Ide anggota DPR Rafli dari Fraksi PKS yang mengejutkan, teman satu komisi Andre Rosiade di DPR RI, direspons bermacam-macam sama masyarakat. Tapi sejauh ini pemerintah sih satu suara: menolak. Kayak sikap terkini yang ditunjukkan Wakil Presiden Ma'ruf Amin.

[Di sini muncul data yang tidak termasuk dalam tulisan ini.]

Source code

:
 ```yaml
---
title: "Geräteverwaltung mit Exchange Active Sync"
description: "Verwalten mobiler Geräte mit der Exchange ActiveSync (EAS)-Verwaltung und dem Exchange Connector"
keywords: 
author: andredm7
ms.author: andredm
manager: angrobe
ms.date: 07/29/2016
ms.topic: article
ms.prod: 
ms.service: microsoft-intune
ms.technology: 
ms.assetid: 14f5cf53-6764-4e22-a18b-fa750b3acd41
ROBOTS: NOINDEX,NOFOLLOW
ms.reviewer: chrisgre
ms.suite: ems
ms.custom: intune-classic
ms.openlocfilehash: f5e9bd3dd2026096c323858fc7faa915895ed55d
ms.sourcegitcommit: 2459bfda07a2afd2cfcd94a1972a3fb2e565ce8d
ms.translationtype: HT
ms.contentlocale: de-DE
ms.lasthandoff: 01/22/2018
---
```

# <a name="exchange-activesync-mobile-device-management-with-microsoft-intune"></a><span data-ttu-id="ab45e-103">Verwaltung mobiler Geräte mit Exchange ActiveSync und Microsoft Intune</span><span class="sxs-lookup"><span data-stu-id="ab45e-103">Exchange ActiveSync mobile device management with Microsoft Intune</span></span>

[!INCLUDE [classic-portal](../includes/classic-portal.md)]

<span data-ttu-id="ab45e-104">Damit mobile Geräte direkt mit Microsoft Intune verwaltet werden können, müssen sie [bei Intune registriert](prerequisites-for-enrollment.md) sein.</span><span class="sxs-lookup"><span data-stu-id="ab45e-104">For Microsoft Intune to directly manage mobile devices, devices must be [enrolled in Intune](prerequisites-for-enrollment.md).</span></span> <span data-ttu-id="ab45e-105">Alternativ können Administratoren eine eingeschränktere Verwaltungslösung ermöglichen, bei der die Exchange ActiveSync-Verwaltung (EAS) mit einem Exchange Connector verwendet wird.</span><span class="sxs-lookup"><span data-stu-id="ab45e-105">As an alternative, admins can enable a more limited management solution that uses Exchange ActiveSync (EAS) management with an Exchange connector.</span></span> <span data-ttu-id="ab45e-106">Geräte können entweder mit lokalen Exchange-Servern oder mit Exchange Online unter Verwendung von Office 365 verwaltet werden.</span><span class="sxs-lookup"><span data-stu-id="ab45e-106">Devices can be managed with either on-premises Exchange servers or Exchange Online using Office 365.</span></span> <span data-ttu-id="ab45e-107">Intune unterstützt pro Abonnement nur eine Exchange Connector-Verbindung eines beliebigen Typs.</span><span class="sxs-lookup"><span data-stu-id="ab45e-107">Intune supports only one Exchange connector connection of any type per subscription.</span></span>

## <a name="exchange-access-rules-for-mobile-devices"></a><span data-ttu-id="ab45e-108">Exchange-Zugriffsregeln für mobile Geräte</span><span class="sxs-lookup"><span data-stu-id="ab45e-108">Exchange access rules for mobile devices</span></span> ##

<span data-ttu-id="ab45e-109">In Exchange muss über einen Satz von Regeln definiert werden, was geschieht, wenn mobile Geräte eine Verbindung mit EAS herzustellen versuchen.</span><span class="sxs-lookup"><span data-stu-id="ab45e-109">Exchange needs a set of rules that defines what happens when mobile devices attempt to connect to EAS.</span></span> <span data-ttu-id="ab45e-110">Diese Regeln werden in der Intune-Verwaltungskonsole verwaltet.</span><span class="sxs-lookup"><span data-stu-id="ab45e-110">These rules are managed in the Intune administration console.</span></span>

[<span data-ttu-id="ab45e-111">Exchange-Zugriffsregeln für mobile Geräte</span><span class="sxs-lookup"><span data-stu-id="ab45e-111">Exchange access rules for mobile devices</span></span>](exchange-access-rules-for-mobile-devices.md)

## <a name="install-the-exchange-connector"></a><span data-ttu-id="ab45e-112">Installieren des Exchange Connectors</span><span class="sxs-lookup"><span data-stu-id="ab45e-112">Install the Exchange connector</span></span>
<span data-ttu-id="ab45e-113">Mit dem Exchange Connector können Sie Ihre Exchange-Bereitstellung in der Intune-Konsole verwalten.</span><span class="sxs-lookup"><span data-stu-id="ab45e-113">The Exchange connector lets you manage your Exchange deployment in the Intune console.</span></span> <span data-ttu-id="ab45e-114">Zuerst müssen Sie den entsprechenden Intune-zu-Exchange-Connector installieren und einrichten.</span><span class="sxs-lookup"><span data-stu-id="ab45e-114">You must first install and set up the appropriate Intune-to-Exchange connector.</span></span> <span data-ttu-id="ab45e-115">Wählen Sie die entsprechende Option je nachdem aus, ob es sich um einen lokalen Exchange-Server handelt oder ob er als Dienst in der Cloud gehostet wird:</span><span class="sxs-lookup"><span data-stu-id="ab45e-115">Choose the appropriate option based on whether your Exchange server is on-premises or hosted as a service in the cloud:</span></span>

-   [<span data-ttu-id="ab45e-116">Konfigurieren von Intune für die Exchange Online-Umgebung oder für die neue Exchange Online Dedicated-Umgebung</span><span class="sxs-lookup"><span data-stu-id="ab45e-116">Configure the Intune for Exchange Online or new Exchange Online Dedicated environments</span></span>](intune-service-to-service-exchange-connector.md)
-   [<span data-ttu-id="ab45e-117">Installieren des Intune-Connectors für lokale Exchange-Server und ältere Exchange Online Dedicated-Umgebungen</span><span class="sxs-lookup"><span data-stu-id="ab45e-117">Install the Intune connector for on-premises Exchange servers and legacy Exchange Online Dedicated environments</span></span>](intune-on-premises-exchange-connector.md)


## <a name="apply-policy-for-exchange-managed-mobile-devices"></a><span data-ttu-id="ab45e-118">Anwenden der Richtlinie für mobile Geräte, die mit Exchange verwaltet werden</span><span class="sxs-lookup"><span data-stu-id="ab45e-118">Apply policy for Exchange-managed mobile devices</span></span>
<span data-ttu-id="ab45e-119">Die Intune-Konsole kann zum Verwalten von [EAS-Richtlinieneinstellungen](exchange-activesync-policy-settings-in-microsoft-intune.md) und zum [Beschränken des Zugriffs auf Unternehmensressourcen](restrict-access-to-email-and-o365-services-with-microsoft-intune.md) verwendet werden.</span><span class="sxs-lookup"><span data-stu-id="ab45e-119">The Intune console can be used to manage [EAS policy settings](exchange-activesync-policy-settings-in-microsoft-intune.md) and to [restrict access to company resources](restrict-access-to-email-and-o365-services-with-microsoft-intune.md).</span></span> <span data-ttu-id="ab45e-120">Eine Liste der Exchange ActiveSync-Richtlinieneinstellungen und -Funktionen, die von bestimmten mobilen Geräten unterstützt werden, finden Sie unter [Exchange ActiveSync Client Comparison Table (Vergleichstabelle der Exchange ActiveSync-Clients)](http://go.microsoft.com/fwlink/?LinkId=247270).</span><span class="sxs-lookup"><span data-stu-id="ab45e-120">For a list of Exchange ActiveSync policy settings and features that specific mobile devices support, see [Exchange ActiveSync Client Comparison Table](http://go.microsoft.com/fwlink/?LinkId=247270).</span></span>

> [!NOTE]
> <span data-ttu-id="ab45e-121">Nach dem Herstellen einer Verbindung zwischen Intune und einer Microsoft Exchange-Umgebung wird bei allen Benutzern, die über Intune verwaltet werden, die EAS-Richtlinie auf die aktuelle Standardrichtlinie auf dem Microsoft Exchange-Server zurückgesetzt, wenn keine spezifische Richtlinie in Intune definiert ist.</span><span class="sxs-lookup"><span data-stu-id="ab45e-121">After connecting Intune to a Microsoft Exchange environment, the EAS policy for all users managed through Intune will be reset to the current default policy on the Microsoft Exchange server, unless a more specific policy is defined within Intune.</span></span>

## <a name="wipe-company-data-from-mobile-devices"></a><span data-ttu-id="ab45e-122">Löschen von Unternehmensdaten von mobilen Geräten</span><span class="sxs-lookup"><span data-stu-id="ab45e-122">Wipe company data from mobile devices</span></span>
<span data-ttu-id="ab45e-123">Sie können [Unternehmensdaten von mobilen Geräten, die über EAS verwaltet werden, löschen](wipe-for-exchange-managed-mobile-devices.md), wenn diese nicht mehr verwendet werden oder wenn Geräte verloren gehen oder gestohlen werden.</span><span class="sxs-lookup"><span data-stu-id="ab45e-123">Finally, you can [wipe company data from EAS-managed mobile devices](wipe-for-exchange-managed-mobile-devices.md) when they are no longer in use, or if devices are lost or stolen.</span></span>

"Ya, pertama saya kira itu ada larangan ya [untuk dilegalkan dan diekspor]. Enggak mungkinlah pemerintah melakukan itu," kata Ma'ruf di Jakarta, Rabu (5/2), dikutip CNN Indonesia. Kata Kiai Ma’ruf, Rafli juga udah ditegur partainya sendiri dan disuruh menarik pernyataan soal ide legalisasi ganja medis.

Iklan

Tampaknya sejauh ini Rafli yang maju ke Senayan dari Dapil Aceh 1 adalah satu-satunya anggota DPR yang pernah usul melegalisasi ganja. Dalam rapat kerja Komisi VI DPR RI bareng Menteri Perdagangan Agus Suparmanto, Kamis minggu lalu (30/1), ia mengatakan begini:

"Ganja entah itu untuk kebutuhan farmasi, untuk apa saja, jangan kaku kita, harus dinamis berpikirnya. Jadi, ganja ini di Aceh tumbuhnya itu mudah. [Selama ini] ganja ini adalah konspirasi global, dibuat ganja nomor satu bahayanya. Narkotika yang lain dibuat nomor sekian. Padahal, yang paling sewot dan gila sekarang masuk penjara itu bukan orang ganja."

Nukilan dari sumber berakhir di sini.